I have thought for a long time that the modern world’s toleration of North Korea’s atrocities will be seen in hindsight as an abdication of moral responsibility greater than the Allied Powers’ lengthy refusal to respond to the Holocaust in World War II, or the U.N.’s reaction to the Rwandan genocide. Blaine Harden’s extraordinary Escape from Camp 14 shows the human cost of this abdication.
Escape from Camp 14 tells the story of Shin Donghyuk, who was born and raised in one of North Korea’s political prison camps. His life in the camp is a nightmare that almost beggars belief. There is of course the appalling torture meted out by sadistic guards; the public displays of cruelty, such as the execution that is Shin’s first memory; and the endless deprivation of food, water, and sanitation. But what is worse is the near total absence of personal warmth — or indeed any real human relationships at all. Shin’s parents display little affection for him; he was the product, not of love, but of a sexual liaison “rewarded” to two compliant prisoners. Growing up he saw his mother primarily as a competitor for food, not as a caretaker (he rarely saw his father). And due to the snitching encouraged by camp guards, Shin treated his fellow prisoners, and was treated by them in return, as potential betrayers, never as friends.
As the title of the book indicates, Shin is able to escape from this nightmare, in a daring expedition that is only less horrible than his confinement because of its promise of freedom. But Shin’s ending is hardly a happy one. Adjusting to a life of relative plenitude (in China) and then actual comfort (in South Korea) has been understandably difficult. But learning to like and trust others, and to come to terms with his earlier, brutal self, has been even harder. In many ways Camp 14 made Shin into a sociopath. That mindset was essential to his survival in the prison camp, but it is alien to the circles where he now lives and travels. Harden is sympathetic to Shin’s plight, and makes much of his attempts at reform, but I think it is clear that Shin still struggles to feel much guilt for what he did — including informing on his mother and brother, who were executed in front of him.
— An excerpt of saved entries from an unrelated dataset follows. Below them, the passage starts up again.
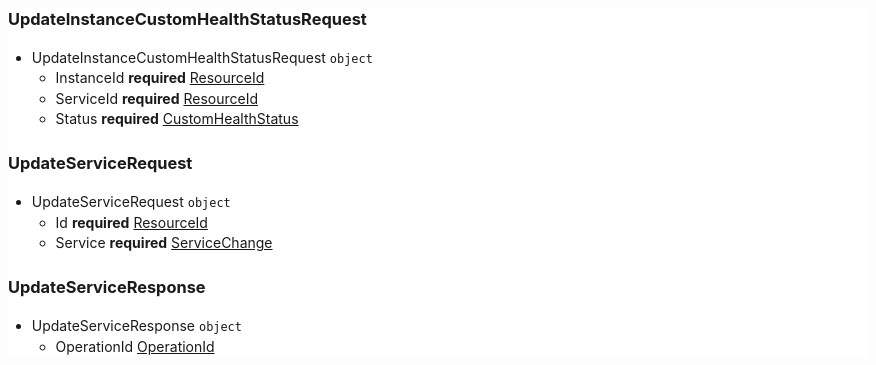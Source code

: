 ### UpdateInstanceCustomHealthStatusRequest
* UpdateInstanceCustomHealthStatusRequest `object`
  * InstanceId **required** [ResourceId](#resourceid)
  * ServiceId **required** [ResourceId](#resourceid)
  * Status **required** [CustomHealthStatus](#customhealthstatus)

### UpdateServiceRequest
* UpdateServiceRequest `object`
  * Id **required** [ResourceId](#resourceid)
  * Service **required** [ServiceChange](#servicechange)

### UpdateServiceResponse
* UpdateServiceResponse `object`
  * OperationId [OperationId](#operationid)


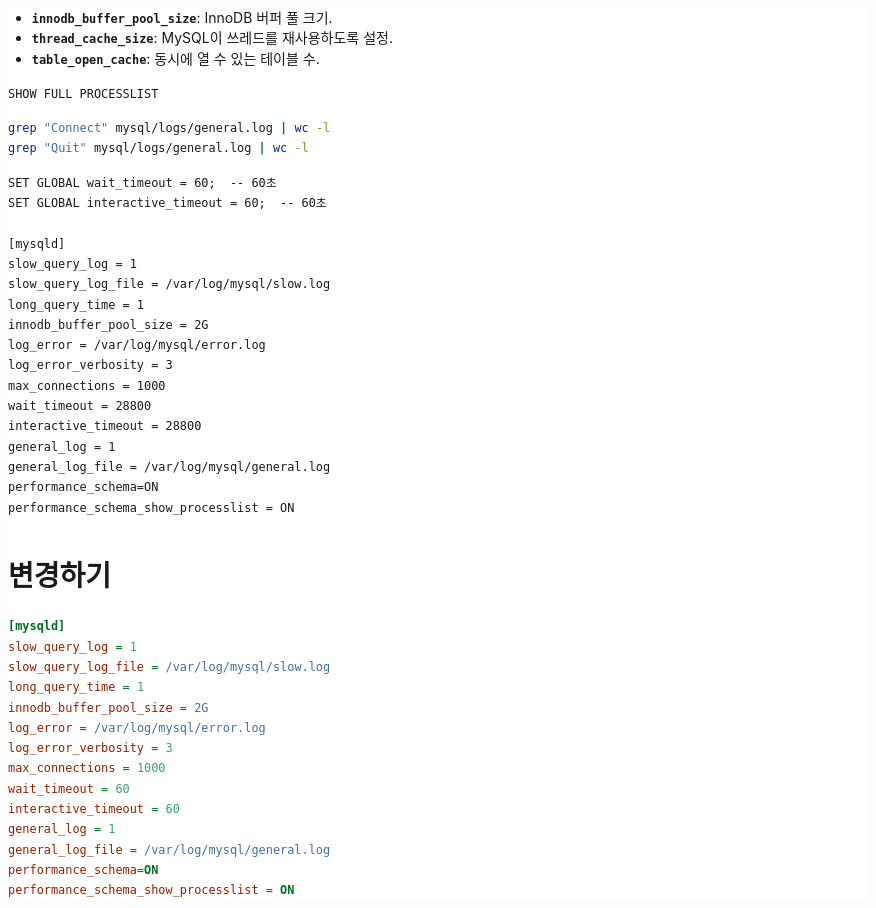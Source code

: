 - **`innodb_buffer_pool_size`**: InnoDB 버퍼 풀 크기.
- **`thread_cache_size`**: MySQL이 쓰레드를 재사용하도록 설정.
- **`table_open_cache`**: 동시에 열 수 있는 테이블 수.


```bash
SHOW FULL PROCESSLIST
```


```bash
grep "Connect" mysql/logs/general.log | wc -l
grep "Quit" mysql/logs/general.log | wc -l
```


```
SET GLOBAL wait_timeout = 60;  -- 60초
SET GLOBAL interactive_timeout = 60;  -- 60초

[mysqld]
slow_query_log = 1
slow_query_log_file = /var/log/mysql/slow.log
long_query_time = 1
innodb_buffer_pool_size = 2G
log_error = /var/log/mysql/error.log
log_error_verbosity = 3
max_connections = 1000
wait_timeout = 28800
interactive_timeout = 28800
general_log = 1
general_log_file = /var/log/mysql/general.log
performance_schema=ON
performance_schema_show_processlist = ON
```



# 변경하기

```ini
[mysqld]
slow_query_log = 1
slow_query_log_file = /var/log/mysql/slow.log
long_query_time = 1
innodb_buffer_pool_size = 2G
log_error = /var/log/mysql/error.log
log_error_verbosity = 3
max_connections = 1000
wait_timeout = 60
interactive_timeout = 60
general_log = 1
general_log_file = /var/log/mysql/general.log
performance_schema=ON
performance_schema_show_processlist = ON
```
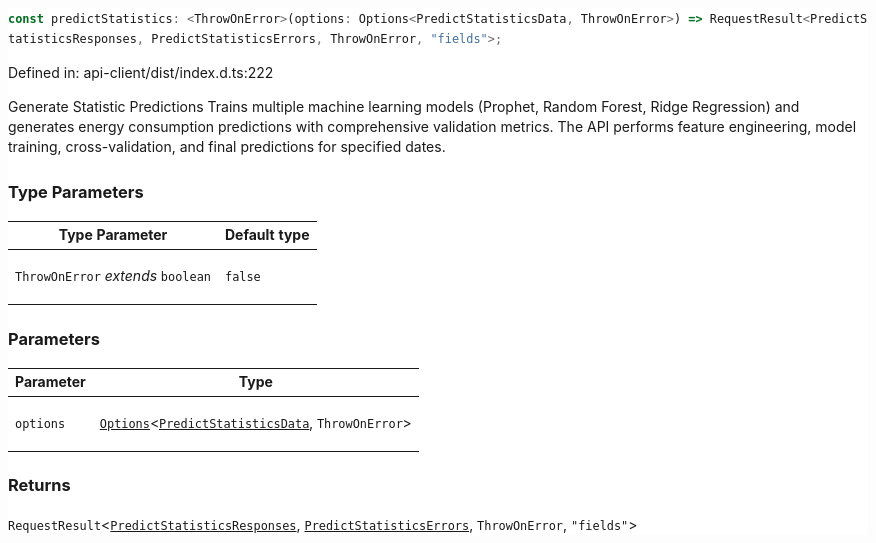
 ```ts
const predictStatistics: <ThrowOnError>(options: Options<PredictStatisticsData, ThrowOnError>) => RequestResult<PredictStatisticsResponses, PredictStatisticsErrors, ThrowOnError, "fields">;
```

Defined in: api-client/dist/index.d.ts:222

Generate Statistic Predictions
Trains multiple machine learning models (Prophet, Random Forest, Ridge Regression) and generates energy consumption predictions with comprehensive validation metrics. The API performs feature engineering, model training, cross-validation, and final predictions for specified dates.

### Type Parameters

<table>
<thead>
<tr>
<th>Type Parameter</th>
<th>Default type</th>
</tr>
</thead>
<tbody>
<tr>
<td>

`ThrowOnError` *extends* `boolean`

</td>
<td>

`false`

</td>
</tr>
</tbody>
</table>

### Parameters

<table>
<thead>
<tr>
<th>Parameter</th>
<th>Type</th>
</tr>
</thead>
<tbody>
<tr>
<td>

`options`

</td>
<td>

[`Options`](#options)&lt;[`PredictStatisticsData`](#predictstatisticsdata), `ThrowOnError`&gt;

</td>
</tr>
</tbody>
</table>

### Returns

`RequestResult`&lt;[`PredictStatisticsResponses`](#predictstatisticsresponses), [`PredictStatisticsErrors`](#predictstatisticserrors), `ThrowOnError`, `"fields"`&gt;
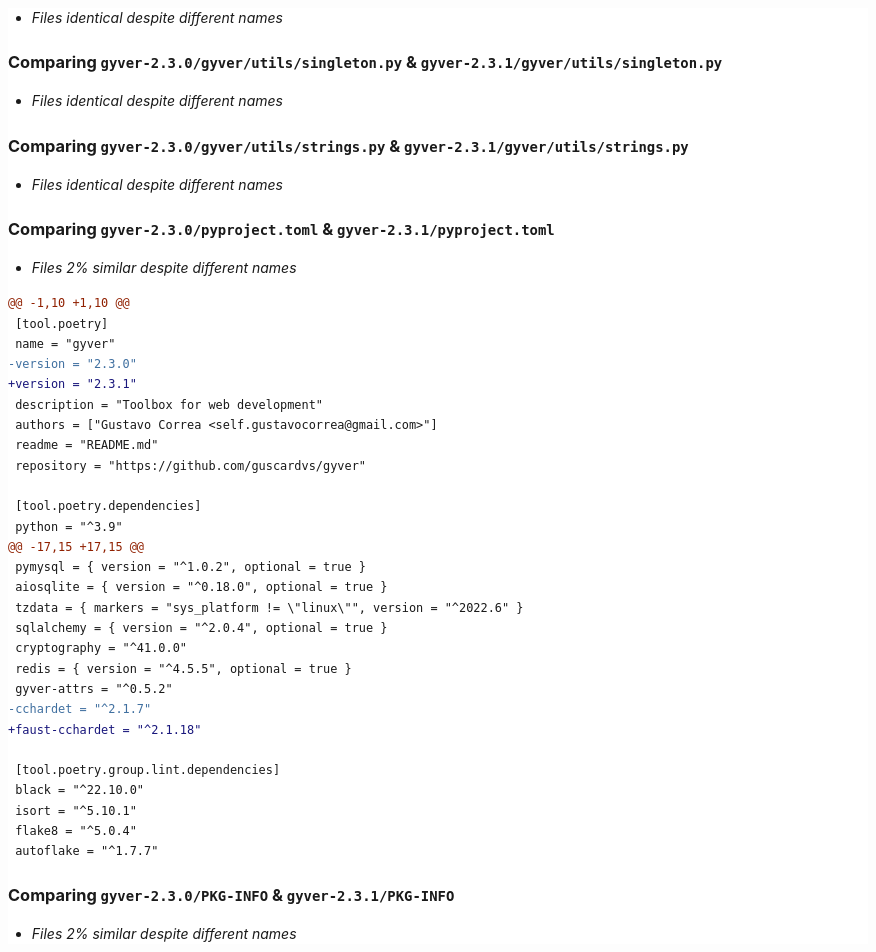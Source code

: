  * *Files identical despite different names*

### Comparing `gyver-2.3.0/gyver/utils/singleton.py` & `gyver-2.3.1/gyver/utils/singleton.py`

 * *Files identical despite different names*

### Comparing `gyver-2.3.0/gyver/utils/strings.py` & `gyver-2.3.1/gyver/utils/strings.py`

 * *Files identical despite different names*

### Comparing `gyver-2.3.0/pyproject.toml` & `gyver-2.3.1/pyproject.toml`

 * *Files 2% similar despite different names*

```diff
@@ -1,10 +1,10 @@
 [tool.poetry]
 name = "gyver"
-version = "2.3.0"
+version = "2.3.1"
 description = "Toolbox for web development"
 authors = ["Gustavo Correa <self.gustavocorrea@gmail.com>"]
 readme = "README.md"
 repository = "https://github.com/guscardvs/gyver"
 
 [tool.poetry.dependencies]
 python = "^3.9"
@@ -17,15 +17,15 @@
 pymysql = { version = "^1.0.2", optional = true }
 aiosqlite = { version = "^0.18.0", optional = true }
 tzdata = { markers = "sys_platform != \"linux\"", version = "^2022.6" }
 sqlalchemy = { version = "^2.0.4", optional = true }
 cryptography = "^41.0.0"
 redis = { version = "^4.5.5", optional = true }
 gyver-attrs = "^0.5.2"
-cchardet = "^2.1.7"
+faust-cchardet = "^2.1.18"
 
 [tool.poetry.group.lint.dependencies]
 black = "^22.10.0"
 isort = "^5.10.1"
 flake8 = "^5.0.4"
 autoflake = "^1.7.7"
```

### Comparing `gyver-2.3.0/PKG-INFO` & `gyver-2.3.1/PKG-INFO`

 * *Files 2% similar despite different names*
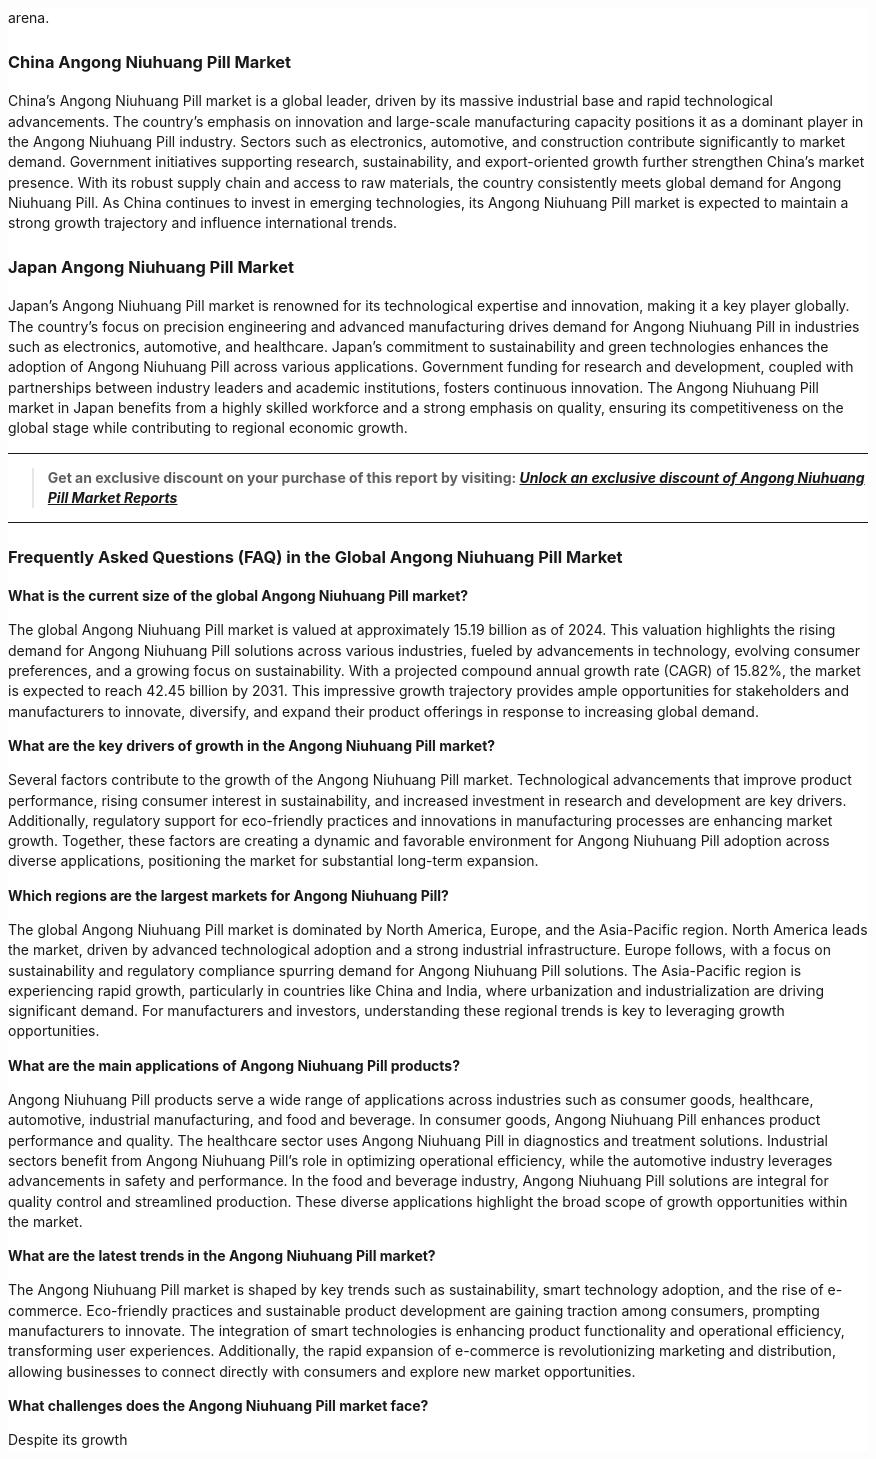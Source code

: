 arena.</p><h3>China Angong Niuhuang Pill Market</h3><p>China&rsquo;s Angong Niuhuang Pill market is a global leader, driven by its massive industrial base and rapid technological advancements. The country&rsquo;s emphasis on innovation and large-scale manufacturing capacity positions it as a dominant player in the Angong Niuhuang Pill industry. Sectors such as electronics, automotive, and construction contribute significantly to market demand. Government initiatives supporting research, sustainability, and export-oriented growth further strengthen China&rsquo;s market presence. With its robust supply chain and access to raw materials, the country consistently meets global demand for Angong Niuhuang Pill. As China continues to invest in emerging technologies, its Angong Niuhuang Pill market is expected to maintain a strong growth trajectory and influence international trends.</p><h3>Japan Angong Niuhuang Pill Market</h3><p>Japan&rsquo;s Angong Niuhuang Pill market is renowned for its technological expertise and innovation, making it a key player globally. The country&rsquo;s focus on precision engineering and advanced manufacturing drives demand for Angong Niuhuang Pill in industries such as electronics, automotive, and healthcare. Japan&rsquo;s commitment to sustainability and green technologies enhances the adoption of Angong Niuhuang Pill across various applications. Government funding for research and development, coupled with partnerships between industry leaders and academic institutions, fosters continuous innovation. The Angong Niuhuang Pill market in Japan benefits from a highly skilled workforce and a strong emphasis on quality, ensuring its competitiveness on the global stage while contributing to regional economic growth.</p><hr /><blockquote><p><strong>Get an exclusive discount on your purchase of this report by visiting: <em><a href="://marketresearchpulse.com/ask-for-discount/104941?utm_source=Github&amp;utm_medium=029">Unlock an exclusive discount of Angong Niuhuang Pill Market Reports</a></em>&nbsp;</strong></p></blockquote><hr /><h3>Frequently Asked Questions (FAQ) in the Global Angong Niuhuang Pill Market</h3><p><strong>What is the current size of the global Angong Niuhuang Pill market?</strong></p><p>The global Angong Niuhuang Pill market is valued at approximately 15.19 billion as of 2024. This valuation highlights the rising demand for Angong Niuhuang Pill solutions across various industries, fueled by advancements in technology, evolving consumer preferences, and a growing focus on sustainability. With a projected compound annual growth rate (CAGR) of 15.82%, the market is expected to reach 42.45 billion by 2031. This impressive growth trajectory provides ample opportunities for stakeholders and manufacturers to innovate, diversify, and expand their product offerings in response to increasing global demand.</p><p><strong>What are the key drivers of growth in the Angong Niuhuang Pill market?</strong></p><p>Several factors contribute to the growth of the Angong Niuhuang Pill market. Technological advancements that improve product performance, rising consumer interest in sustainability, and increased investment in research and development are key drivers. Additionally, regulatory support for eco-friendly practices and innovations in manufacturing processes are enhancing market growth. Together, these factors are creating a dynamic and favorable environment for Angong Niuhuang Pill adoption across diverse applications, positioning the market for substantial long-term expansion.</p><p><strong>Which regions are the largest markets for Angong Niuhuang Pill?</strong></p><p>The global Angong Niuhuang Pill market is dominated by North America, Europe, and the Asia-Pacific region. North America leads the market, driven by advanced technological adoption and a strong industrial infrastructure. Europe follows, with a focus on sustainability and regulatory compliance spurring demand for Angong Niuhuang Pill solutions. The Asia-Pacific region is experiencing rapid growth, particularly in countries like China and India, where urbanization and industrialization are driving significant demand. For manufacturers and investors, understanding these regional trends is key to leveraging growth opportunities.</p><p><strong>What are the main applications of Angong Niuhuang Pill products?</strong></p><p>Angong Niuhuang Pill products serve a wide range of applications across industries such as consumer goods, healthcare, automotive, industrial manufacturing, and food and beverage. In consumer goods, Angong Niuhuang Pill enhances product performance and quality. The healthcare sector uses Angong Niuhuang Pill in diagnostics and treatment solutions. Industrial sectors benefit from Angong Niuhuang Pill&rsquo;s role in optimizing operational efficiency, while the automotive industry leverages advancements in safety and performance. In the food and beverage industry, Angong Niuhuang Pill solutions are integral for quality control and streamlined production. These diverse applications highlight the broad scope of growth opportunities within the market.</p><p><strong>What are the latest trends in the Angong Niuhuang Pill market?</strong></p><p>The Angong Niuhuang Pill market is shaped by key trends such as sustainability, smart technology adoption, and the rise of e-commerce. Eco-friendly practices and sustainable product development are gaining traction among consumers, prompting manufacturers to innovate. The integration of smart technologies is enhancing product functionality and operational efficiency, transforming user experiences. Additionally, the rapid expansion of e-commerce is revolutionizing marketing and distribution, allowing businesses to connect directly with consumers and explore new market opportunities.</p><p><strong>What challenges does the Angong Niuhuang Pill market face?</strong></p><p>Despite its growth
It is strange to live in a world where I can type these words in a climate-controlled skyscraper, surrounded by more food than I can eat, and supported by friends and family whom I would trust with my life; while not so far away hundreds of thousands of fellow human beings suffer and struggle and despair in an endless gray existence without even a glimmer of hope. I suppose that has always been true. And I suppose too that even a regime as entrenched as North Korea’s cannot last forever; within my lifetime, I anticipate, we will see its worst excesses quashed, whether by external force or internal reform. But that happy ending is at best years, more likely decades, away. And for the millions who have already suffered — and even for those, like Shin, who have escaped — any change may be too late.